CASIS staff members Justin Kugler and Ken Shields talking with conference attendees. (Credit: CASIS)

On day two, CASIS Interim Executive Director Jim Royston moderated a panel focusing on upcoming research opportunities on the station’s National Lab. Deepak Agrawal, our Director of Science and Technology, represented CASIS; Larry DeLucas, from the University of Alabama at Birmingham, discussed crystallization research; and Jeff Manber of NanoRacks discussed his company’s research platforms. These talks paralleled the current and near-term activities of CASIS. In fact, CASIS released our first Request for Proposals, or RFP, in the field of protein crystallography on the first day of the conference.
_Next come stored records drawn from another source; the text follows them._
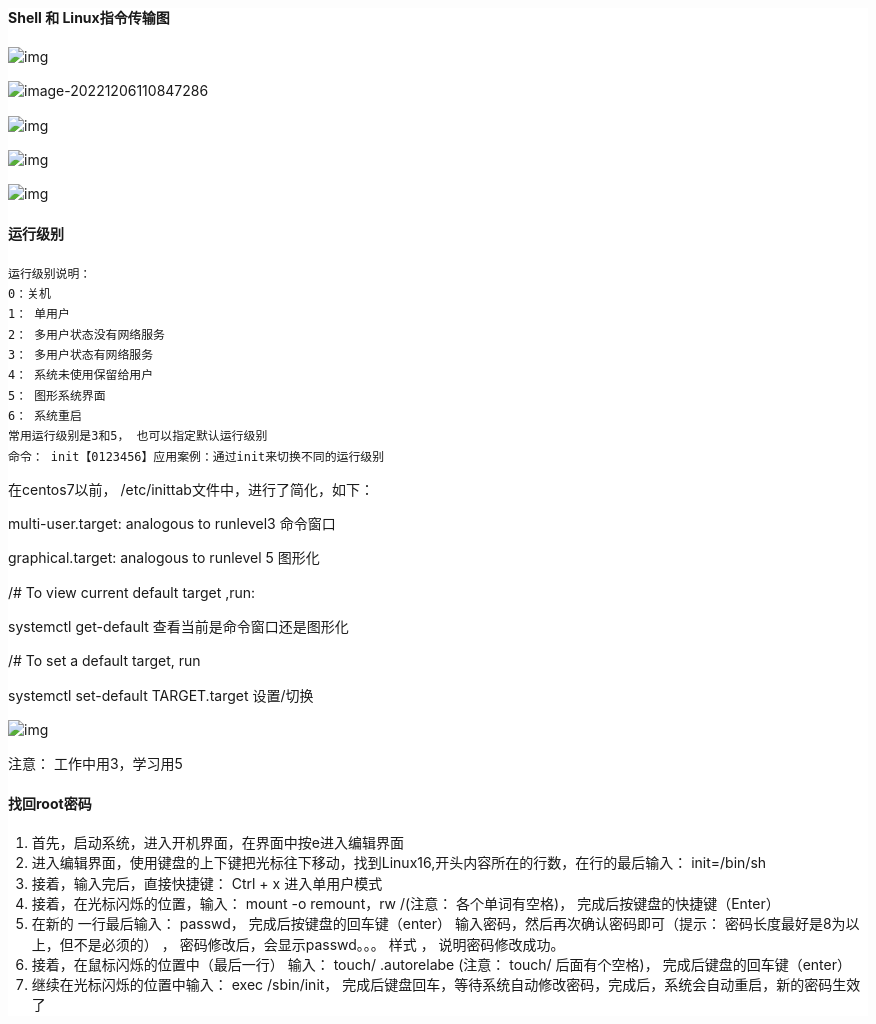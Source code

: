 

#### Shell 和 Linux指令传输图

![img](D:\Workspace\sunny_work_notes\images\watermark,type_ZmFuZ3poZW5naGVpdGk,shadow_10,text_aHR0cHM6Ly9ibG9nLmNzZG4ubize_16,color_FFFFFF,t_70)

![image-20221206110847286](D:\Workspace\sunny_work_notes\images\image-20221206110847286.png)

![img](D:\Workspace\sunny_work_notes\images\20210527201233458.png)

![img](D:\Workspace\sunny_work_notes\images\20210527201417245.png)

![img](https://img-blog.csdnimg.cn/20210527201458354.png?x-oss-process=image/watermark,type_ZmFuZ3poZW5naGVpdGk,shadow_10,text_aHR0cHM6Ly9ibG9nLmNzZG4ubmV0L3FxXzQwNjg0NjQ5,size_16,color_FFFFFF,t_70)



#### 运行级别

```linux
运行级别说明：
0：关机
1： 单用户
2： 多用户状态没有网络服务
3： 多用户状态有网络服务
4： 系统未使用保留给用户
5： 图形系统界面
6： 系统重启
常用运行级别是3和5， 也可以指定默认运行级别
命令： init【0123456】应用案例：通过init来切换不同的运行级别
```

在centos7以前， /etc/inittab文件中，进行了简化，如下：

multi-user.target: analogous to runlevel3 命令窗口

graphical.target: analogous to runlevel 5 图形化

/# To view current default target ,run:

systemctl get-default 查看当前是命令窗口还是图形化

/# To set a default target,  run

systemctl set-default TARGET.target  设置/切换

![img](D:\Workspace\sunny_work_notes\images\watermark,type_ZmFuZ3poZW5naGVpdGk,shadow_10,text_aHR0cHM6Ly9ibG9nLmNzZG4ubmV0L3FxXzQwNjg0NjQ5,size_16,color_FFFFFF,t_70)

注意： 工作中用3，学习用5





#### 找回root密码

1. 首先，启动系统，进入开机界面，在界面中按e进入编辑界面
2. 进入编辑界面，使用键盘的上下键把光标往下移动，找到Linux16,开头内容所在的行数，在行的最后输入： init=/bin/sh
3. 接着，输入完后，直接快捷键： Ctrl + x 进入单用户模式
4. 接着，在光标闪烁的位置，输入： mount -o remount，rw /(注意： 各个单词有空格)， 完成后按键盘的快捷键（Enter）
5. 在新的 一行最后输入： passwd， 完成后按键盘的回车键（enter） 输入密码，然后再次确认密码即可（提示： 密码长度最好是8为以上，但不是必须的） ， 密码修改后，会显示passwd。。。 样式 ， 说明密码修改成功。
6. 接着，在鼠标闪烁的位置中（最后一行） 输入： touch/ .autorelabe (注意： touch/ 后面有个空格)， 完成后键盘的回车键（enter）
7. 继续在光标闪烁的位置中输入： exec /sbin/init， 完成后键盘回车，等待系统自动修改密码，完成后，系统会自动重启，新的密码生效了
An RFP in materials science, in collaboration with NanoRacks, will be released in the coming months.

As mentioned above, many new-to-space investigators attended the conference—an exciting success for the space science community that has long sought to attract new players to the space station. Those of us from CASIS were especially encouraged, since one of our major goals is to make space science accessible to a broader community. Toward this goal, the final day of the conference was aimed specifically at new users.

Implementation partners and potential investigators participating in the Tradeshow. (Credit: CASIS)

In the morning, CASIS Director of Operations Duane Ratliff moderated a workshop for new investigators on space station utilization. Expectations were that maybe only a handful of new researchers might attend the workshop, as it was the last day of the conference. Instead, the room was full of attendees, many of whom had never sent an experiment into space. An Implementation Partner Tradeshow complemented the workshop. Booths targeting potential investigators were set up by companies with expertise in developing and integrating payloads for flight to the space station.

Presentations and video footage of the First Annual International Space Station Research and Development Conference are available on the CASIS website and the AAS website.

It is an exciting time at CASIS following the conference and the release of our first RFP. Having been with CASIS since almost the start, I’ve watched the organization grow and bring on talented team members, and the RFP release is a major milestone and an energizing achievement for all of us. On the second day of the conference, CASIS also announced a signed Memorandum of Agreement with COBRA PUMA GOLFTM to conduct space-based materials research projects for use in its sporting goods product line. Along with this announcement, we released our design for a “Space Is In It” product endorsement that will be awarded by CASIS to select products enhanced by National Lab R&D. A very busy week!

CASIS staff conducting meetings at our booth during the BIO conference. (Credit: CASIS)

The week prior to the Denver conference, CASIS team members attended the annual BIO conference in Boston, where we had a booth in the exhibit hall and productive and encouraging meetings with a variety of companies and foundations.

As the momentum builds from CASIS outreach events and announcements for research opportunities, we hope to attract even more pioneers in the R&D community and to support the efforts of the next generation of innovators.


Emily Roberge White works with the Center for the Advancement of Science in Space, or CASIS, in scientific communications. White previously worked in medical writing for the Eisenberg Center for Clinical Decisions and Communications Science and also does freelance science writing, editing and consulting. She has a Bachelor of Science degree in Biochemistry and Molecular Biology, a Master of Science degree in Molecular and Human Genetics and a Master of Science degree in Science and Technology Journalism.